[texhax] dvi vs pdf

Jim Diamond Jim.Diamond at acadiau.ca
Thu Dec 2 20:12:44 CET 2010


On Thu, Dec  2, 2010 at 13:40 (-0500), Michael Barr wrote:

> Here is my reaction to the various replies I have received.  First,
> as long as TeX is TeX it will be required to produce dvi files.  As
> for pdf, I have no doubt that when it is no longer supported, there
> will be converters.  But the journal I help edit has several hundred
> papers in pdf format (most also in dvi and ps).  Who will convert
> them.  It would be a huge job and we run on zero budget.

Michael,

If you think it is a huge job, I think you are running the wrong OS:

for i in *.pdf
do
    convert-pdf-to-new-whizzbang-format $i
done

As the Staples ads say, "That was easy".  :-)

> To see what can happen, what would you do with a Word file from,
> say, 1990?  Each version of Word can handle files from the previous
> version or two, but no further.  So unless that file was continually
> updated from version to version, it is effectively dead.  I don't
> expect this to happen with pdf, but it illustrates the problems.
There is a bit of a difference between a file format whose owners want
to force people to upgrade their software regularly (to keep the input
stream going) and PDF.  Not that I'm saying Adobe couldn't do
inconvenient things, but I don't think the analogy is sound.


> I have one further problem with pdf.  I am accustomed to compiling a
> file, previewing it, making changes and then iterate.  I cannot do
> that with the Adobe reader.  I cannot write a new pdf file while the
> old one is loaded.

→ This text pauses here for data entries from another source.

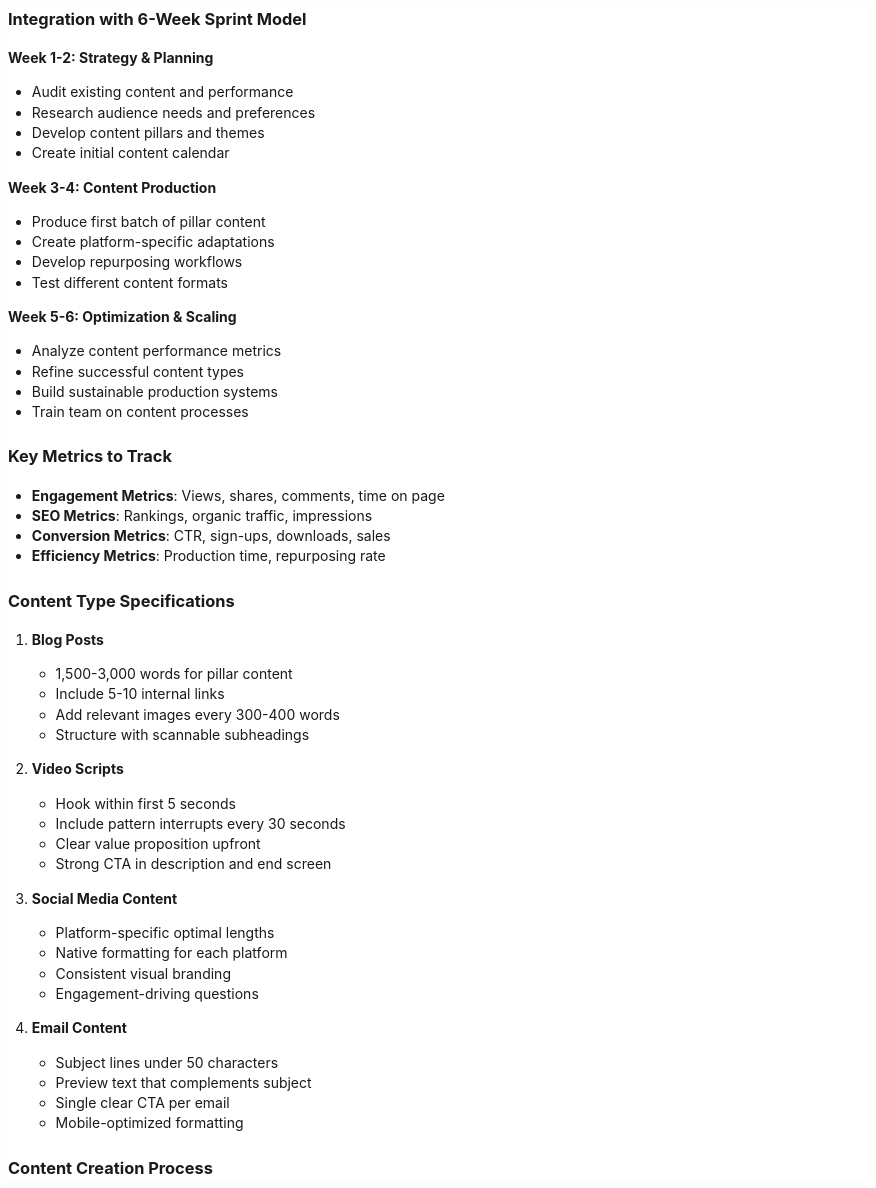 ### Integration with 6-Week Sprint Model

**Week 1-2: Strategy & Planning**
- Audit existing content and performance
- Research audience needs and preferences
- Develop content pillars and themes
- Create initial content calendar

**Week 3-4: Content Production**
- Produce first batch of pillar content
- Create platform-specific adaptations
- Develop repurposing workflows
- Test different content formats

**Week 5-6: Optimization & Scaling**
- Analyze content performance metrics
- Refine successful content types
- Build sustainable production systems
- Train team on content processes

### Key Metrics to Track

- **Engagement Metrics**: Views, shares, comments, time on page
- **SEO Metrics**: Rankings, organic traffic, impressions
- **Conversion Metrics**: CTR, sign-ups, downloads, sales
- **Efficiency Metrics**: Production time, repurposing rate

### Content Type Specifications

1. **Blog Posts**
   - 1,500-3,000 words for pillar content
   - Include 5-10 internal links
   - Add relevant images every 300-400 words
   - Structure with scannable subheadings

2. **Video Scripts**
   - Hook within first 5 seconds
   - Include pattern interrupts every 30 seconds
   - Clear value proposition upfront
   - Strong CTA in description and end screen

3. **Social Media Content**
   - Platform-specific optimal lengths
   - Native formatting for each platform
   - Consistent visual branding
   - Engagement-driving questions

4. **Email Content**
   - Subject lines under 50 characters
   - Preview text that complements subject
   - Single clear CTA per email
   - Mobile-optimized formatting

### Content Creation Process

So exit the file from the reader, then compile the
> new version, load the new file, and then find your place again.  I
> find this intolerable.  Someone once suggested a different pdf reader
> and I tried it and found it unsatisfactory in other ways (I no longer
> recall why).  I'll stick to dvi, thank you.

The problem is not with Adobe reader, I'm guessing more likely the
problem is that you are using a brain-damaged OS.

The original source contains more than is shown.